老鼠簕生物碱A对肝纤维化大鼠PI3K/Akt/m TOR/p70S6K信号通路的影响

Effect of Acanthus ilicifolius alkaloid A on PI3K/Akt/mTOR/p70S6K signaling pathway in rats with hepatic fibrosis

目的观察老鼠簕生物碱A(HBOA)对四氯化碳(CCl4)致肝纤维化大鼠磷酸肌醇3-激酶(PI3K)/蛋白激酶B(Akt)/哺乳动物雷帕霉素靶蛋白(m TOR)/p70核糖体蛋白S6激酶(p70S6K)信号通路的影响,探讨HBOA抗肝纤维化的作用机制。方法大鼠随机分成对照组、模型组及HBOA高、中、低剂量(100、50、25 mg/kg)组和秋水仙碱(0.4 mg/kg)组。除对照组外,其余各组ig给予50%CCl4橄榄油溶液,每周2次,连续12周,诱导肝纤维化大鼠模型。于造模第9周起,给药组分别ig相应的受试药物,每天1次,给药4周。实验结束后,计算各组大鼠体质量变化、肝脏指数;检测各组大鼠肝匀浆中丙氨酸转氨酶(ALT)、天冬氨酸转氨酶(AST)活性;蛋白免疫印迹法(Western blotting)法检测肝组织P-PI3K、p-Akt、p-mTOR、p-p70S6K蛋白的表达。结果与模型组比较,各给药组大鼠体质量增加量显著升高,均能降低肝脏指数及肝组织中ALT、AST活性;此外,HBOA高、中剂量组均能显著抑制p-PI3K、p-Akt、p-m TOR、p-p70S6K蛋白的表达。结论 HBOA对肝纤维化大鼠具有一定的保护作用,其机制可能与抑制PI3K/Akt/m TOR/p70S6K信号通路有关。

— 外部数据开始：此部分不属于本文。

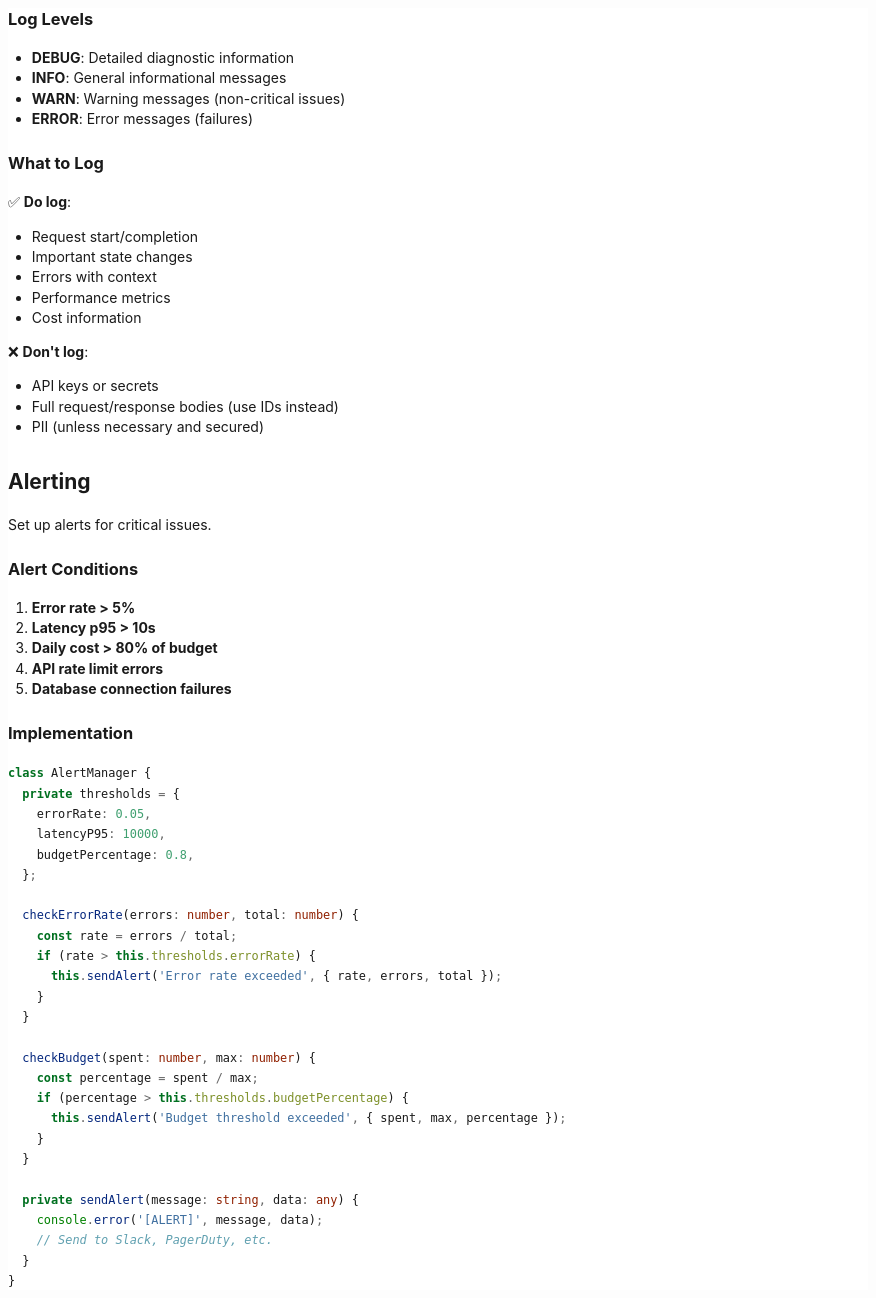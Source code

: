 ### Log Levels

- **DEBUG**: Detailed diagnostic information
- **INFO**: General informational messages
- **WARN**: Warning messages (non-critical issues)
- **ERROR**: Error messages (failures)

### What to Log

✅ **Do log**:
- Request start/completion
- Important state changes
- Errors with context
- Performance metrics
- Cost information

❌ **Don't log**:
- API keys or secrets
- Full request/response bodies (use IDs instead)
- PII (unless necessary and secured)

## Alerting

Set up alerts for critical issues.

### Alert Conditions

1. **Error rate > 5%**
2. **Latency p95 > 10s**
3. **Daily cost > 80% of budget**
4. **API rate limit errors**
5. **Database connection failures**

### Implementation

```typescript
class AlertManager {
  private thresholds = {
    errorRate: 0.05,
    latencyP95: 10000,
    budgetPercentage: 0.8,
  };

  checkErrorRate(errors: number, total: number) {
    const rate = errors / total;
    if (rate > this.thresholds.errorRate) {
      this.sendAlert('Error rate exceeded', { rate, errors, total });
    }
  }

  checkBudget(spent: number, max: number) {
    const percentage = spent / max;
    if (percentage > this.thresholds.budgetPercentage) {
      this.sendAlert('Budget threshold exceeded', { spent, max, percentage });
    }
  }

  private sendAlert(message: string, data: any) {
    console.error('[ALERT]', message, data);
    // Send to Slack, PagerDuty, etc.
  }
}
```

Objective To observe the effect of Acanthus ilicifolius alkaloid A(HBOA) on PI3 K/AKT/m TOR/p70S6K signaling pathway in rats with hepatic fibrosis induced by carbon tetrachloride(CCl4),and to explore the mechanism of action of HBOA against liver fibrosis.Methods Rats were randomly divided into normal group,model group,high,medium;and low-dose HBOA groups(100,50,25 mg/kg),and colchicine group(0.4 mg/kg).Except for the normal group,the rats in other groups were given with a 50% CCl4 olive oil solution twice a week for 12 weeks to induce a rat model of liver fibrosis.From the ninth week of modeling,the drug-administered group was given the corresponding test drug once daily for 4 weeks.After the experiment,the body mass change and liver index were calculated.The levels of alanine aminotransferase(ALT) and aspartate aminotransferase(AST) in the liver homogenate of each group were detected.The protein expression of p-PI3 K,p-Akt,p-mTOR,and p-p70S6K in liver tissue was detected by Western blotting.Results Compared with the model group,the body weight of mice of each drug-administered group was significantly increased,and the liver index,and ALT and AST levels were decreased in liver tissue.In addition,HBOA high and medium-dose groups significantly inhibited the protein expression of p-PI3K,p-Akt,p-mTOR,and p-p70S6K.Conclusion HBOA has a protective effect on hepatic fibrosis rats,and its mechanism may be related to the inhibition of PI3K/Akt/mTOR/p70S6K signaling pathway.